Creating an Endpoint in Generative AI

Create an endpoint for a custom or pretrained model on a hosting dedicated AI cluster in OCI Generative AI.

  1. In the navigation bar of the Console, select a region with Generative AI, for example, US Midwest (Chicago) or UK South (London). See which models are offered in your region.
  2. Open the navigation menu and click Analytics & AI. Under AI Services, click Generative AI.
  3. Select the compartment that contains the custom model that you want to add an endpoint to.
  4. Perform one of the following actions:
    • To create an endpoint for a custom model with the model name and version pre-populated:
      1. Click Custom models.
      2. Click the name of the custom model that you want to add an endpoint for.
      3. Check the base model for the custom model to match it to a cluster in the following steps. For example, cohere.command-r-plus.
      4. Under Resources, click Endpoints.
      5. Click Create endpoint.
    • To create an endpoint for a ready-to-use pretrained foundational model or a custom model:
      1. Click Endpoints.
      2. Click Create endpoint
  5. (Optional) Enter a name for the endpoint. Start the name with a letter or underscore, followed by letters, numbers, hyphens, or underscores. The length can be 1 to 255 characters. If you don't enter a name, the system generates a name that you can change later.
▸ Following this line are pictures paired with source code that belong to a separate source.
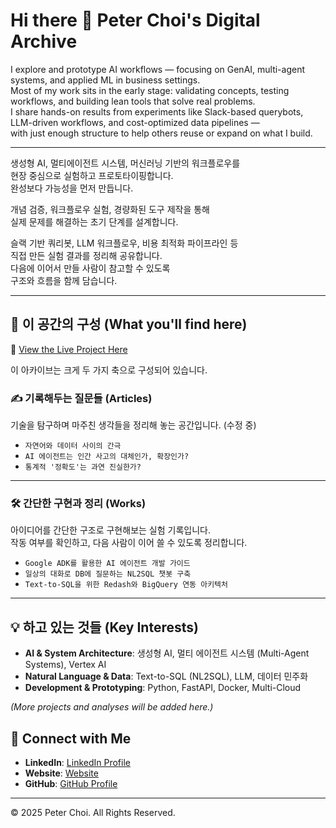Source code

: # Hi there 👋 Peter Choi's Digital Archive

I explore and prototype AI workflows — focusing on GenAI, multi-agent systems, and applied ML in business settings.  
Most of my work sits in the early stage: validating concepts, testing workflows, and building lean tools that solve real problems.  
I share hands-on results from experiments like Slack-based querybots, LLM-driven workflows, and cost-optimized data pipelines —  
with just enough structure to help others reuse or expand on what I build.

---

생성형 AI, 멀티에이전트 시스템, 머신러닝 기반의 워크플로우를  
현장 중심으로 실험하고 프로토타이핑합니다.  
완성보다 가능성을 먼저 만듭니다.  

개념 검증, 워크플로우 실험, 경량화된 도구 제작을 통해  
실제 문제를 해결하는 초기 단계를 설계합니다.  

슬랙 기반 쿼리봇, LLM 워크플로우, 비용 최적화 파이프라인 등  
직접 만든 실험 결과를 정리해 공유합니다.  
다음에 이어서 만들 사람이 참고할 수 있도록  
구조와 흐름을 함께 담습니다.

---

## 🧭 이 공간의 구성 (What you'll find here)  
🔗 [View the Live Project Here](https://jae-choi.github.io/news/)  

이 아카이브는 크게 두 가지 축으로 구성되어 있습니다.

### ✍️ 기록해두는 질문들 (Articles)  
기술을 탐구하며 마주친 생각들을 정리해 놓는 공간입니다. (수정 중)

- `자연어와 데이터 사이의 간극`  
- `AI 에이전트는 인간 사고의 대체인가, 확장인가?`  
- `통계적 '정확도'는 과연 진실한가?`

---

### 🛠️ 간단한 구현과 정리 (Works)  
아이디어를 간단한 구조로 구현해보는 실험 기록입니다.  
작동 여부를 확인하고, 다음 사람이 이어 쓸 수 있도록 정리합니다.

- `Google ADK를 활용한 AI 에이전트 개발 가이드`  
- `일상의 대화로 DB에 질문하는 NL2SQL 챗봇 구축`  
- `Text-to-SQL을 위한 Redash와 BigQuery 연동 아키텍처`

---

## 💡 하고 있는 것들 (Key Interests)

- **AI & System Architecture**: 생성형 AI, 멀티 에이전트 시스템 (Multi-Agent Systems), Vertex AI  
- **Natural Language & Data**: Text-to-SQL (NL2SQL), LLM, 데이터 민주화  
- **Development & Prototyping**: Python, FastAPI, Docker, Multi-Cloud

*(More projects and analyses will be added here.)*

<!-- posts starts -->
<!-- posts ends -->

## 🤝 Connect with Me

- **LinkedIn**: [LinkedIn Profile](https://www.linkedin.com/in/jaeeun-choi-a660b718b/)  
- **Website**: [Website](https://jae-choi.github.io/news/)  
- **GitHub**: [GitHub Profile](https://github.com/jae-choi)

---

© 2025 Peter Choi. All Rights Reserved.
    The generated name has the format generativeaiendpoint<timestamp>.

    generativeaiendpoint20240531235319

  6. (Optional) To moderate the model's generated responses turn on Content moderation toggle. This option is off by default. Learn about Content Moderation. You can add this feature later when you edit the endpoint.
  7. If not selected, select the model name and version that you want to add an endpoint for.
    Tip

    • If the model is in a different compartment than the current compartment, click Change compartment and choose the compartment that hosts the model. We recommend that you create the endpoint in the same compartment as the model.
    • If the custom model that you're looking for isn't listed, click Cancel. Then under Generative AI, click Custom models and ensure that the custom model is in an active state.
  8. Select a hosting dedicated AI cluster by performing one of the following actions:
    • If you already have a cluster, select a Dedicated AI cluster from the drop-down list. If you just created a cluster, wait for that cluster to become active. Ensure that the base model that 's associated with this cluster matches the base model of the custom model.
    • To create a cluster, in the Dedicated AI cluster drop-down list, click Create new dedicated AI cluster and perform the following steps:
      1. (Optional) Enter a name and description.
      2. Select a Base model that matches the base model of the model that you want to host.
      3. Add 1 model replica to the endpoint. When you create a cluster you need at least one unit for an endpoint. For an existing cluster, you can use that same unit to host new endpoints. Each instance hosts all the active endpoints. Increasing the instance count on a cluster, increases the number of supported RPMs for all active endpoints hosted on a cluster.
      4. Read the commitment unit hours for the hosting dedicated AI cluster and select the checkbox to agree to the commitment.
      5. Click Create and wait for the cluster to become active.
      6. From the Dedicated AI cluster drop-down list, click the dedicated AI cluster that you created.
  9. (Optional) Click Show advanced options and assign tags to the endpoint.
  10. Click Create endpoint.
    You're directed to the endpoint details page where you can track the state of the endpoint.
  11. After the endpoint is active, click View in playground and start using the model from this endpoint.